I put up a couple of songs for criticism on the songwriting forum. I've taken them down while I revise based on the comments I received. I'll be posting more songs fairly soon. I'd like to have your critique.
 
High passing needs to be done carefully & on a case by case basis - there are issues that arise when a filter removes fundamentals & those issues show up in the passed audio - things disappear.
 
Headphones cut the low end, so if you, and create an acceptable low-end free environment.
Also, a lot of mixes cut the low end, and though I m not an expert in live sound engineering, I would try cutting some low end and adding some mid to the sound
 
I don't think the issue is my guitar tone, which sounds good to my ears both out of the amp and miced.
I'm dangerously close to agreeing with Greg on this one.
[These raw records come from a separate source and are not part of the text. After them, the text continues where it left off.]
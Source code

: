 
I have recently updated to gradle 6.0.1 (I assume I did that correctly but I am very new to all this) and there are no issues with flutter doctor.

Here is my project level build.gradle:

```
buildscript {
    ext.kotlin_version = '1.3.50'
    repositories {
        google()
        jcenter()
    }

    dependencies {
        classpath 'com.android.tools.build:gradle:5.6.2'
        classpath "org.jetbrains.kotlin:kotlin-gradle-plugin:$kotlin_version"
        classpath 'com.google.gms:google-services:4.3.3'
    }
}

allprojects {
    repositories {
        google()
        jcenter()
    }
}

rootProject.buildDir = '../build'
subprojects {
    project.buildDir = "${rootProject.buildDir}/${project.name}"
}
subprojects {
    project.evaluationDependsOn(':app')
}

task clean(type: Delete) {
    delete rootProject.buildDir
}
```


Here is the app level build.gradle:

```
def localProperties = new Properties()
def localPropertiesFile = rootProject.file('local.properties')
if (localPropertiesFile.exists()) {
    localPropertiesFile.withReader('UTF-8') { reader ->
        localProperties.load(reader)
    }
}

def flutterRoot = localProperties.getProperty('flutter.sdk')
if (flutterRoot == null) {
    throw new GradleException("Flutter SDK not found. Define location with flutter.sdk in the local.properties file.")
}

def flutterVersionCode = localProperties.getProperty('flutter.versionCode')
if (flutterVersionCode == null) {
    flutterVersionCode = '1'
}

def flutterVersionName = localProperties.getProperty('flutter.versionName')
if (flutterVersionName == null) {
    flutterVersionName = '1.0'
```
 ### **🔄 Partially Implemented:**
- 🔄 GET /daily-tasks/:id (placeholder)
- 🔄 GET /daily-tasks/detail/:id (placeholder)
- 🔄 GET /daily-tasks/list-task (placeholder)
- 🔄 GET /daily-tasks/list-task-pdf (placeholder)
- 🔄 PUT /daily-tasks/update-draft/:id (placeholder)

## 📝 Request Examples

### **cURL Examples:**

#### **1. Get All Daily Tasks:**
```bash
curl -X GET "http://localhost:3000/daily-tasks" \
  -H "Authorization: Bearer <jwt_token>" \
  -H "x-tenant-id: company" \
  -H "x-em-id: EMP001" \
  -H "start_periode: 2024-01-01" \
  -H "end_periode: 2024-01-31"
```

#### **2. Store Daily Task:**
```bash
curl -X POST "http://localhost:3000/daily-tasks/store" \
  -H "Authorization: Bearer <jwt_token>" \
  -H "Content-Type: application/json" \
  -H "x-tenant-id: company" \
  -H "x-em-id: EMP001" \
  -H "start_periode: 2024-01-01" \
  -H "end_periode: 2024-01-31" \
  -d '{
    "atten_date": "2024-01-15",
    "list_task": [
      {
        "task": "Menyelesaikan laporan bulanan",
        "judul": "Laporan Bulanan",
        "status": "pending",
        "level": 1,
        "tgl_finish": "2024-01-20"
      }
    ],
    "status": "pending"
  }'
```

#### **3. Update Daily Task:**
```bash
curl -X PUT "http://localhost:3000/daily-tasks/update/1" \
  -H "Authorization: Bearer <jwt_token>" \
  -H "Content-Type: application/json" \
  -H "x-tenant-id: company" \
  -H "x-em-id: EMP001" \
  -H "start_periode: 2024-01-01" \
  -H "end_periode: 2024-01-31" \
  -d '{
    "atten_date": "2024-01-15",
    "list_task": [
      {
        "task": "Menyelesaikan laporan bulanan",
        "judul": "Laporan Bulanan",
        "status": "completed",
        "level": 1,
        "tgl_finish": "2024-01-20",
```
It really doesn't matter what it sounds like out of the amp or through a mic on its own. It's how it sits in the mix that counts. If it's not sitting in the mix without high-passing, then it wasn't the right sound to begin with. Turn the knobs on the amp, move the mic, swap the mic, swap the amp, swap the guitar, rethink the overall arrangement...
 
Yup. Too many guitarists dial in what I call a "bedroom tone". They beef it all up and get it all chunky, for lack of better terms.
What they are doing is actually compensating for the lack of a drummer and bass player in their bedroom. They'll spend hours, days and maybe even months dialing in that "killer tone",
only to have it be useless once the bass and drums are actually there.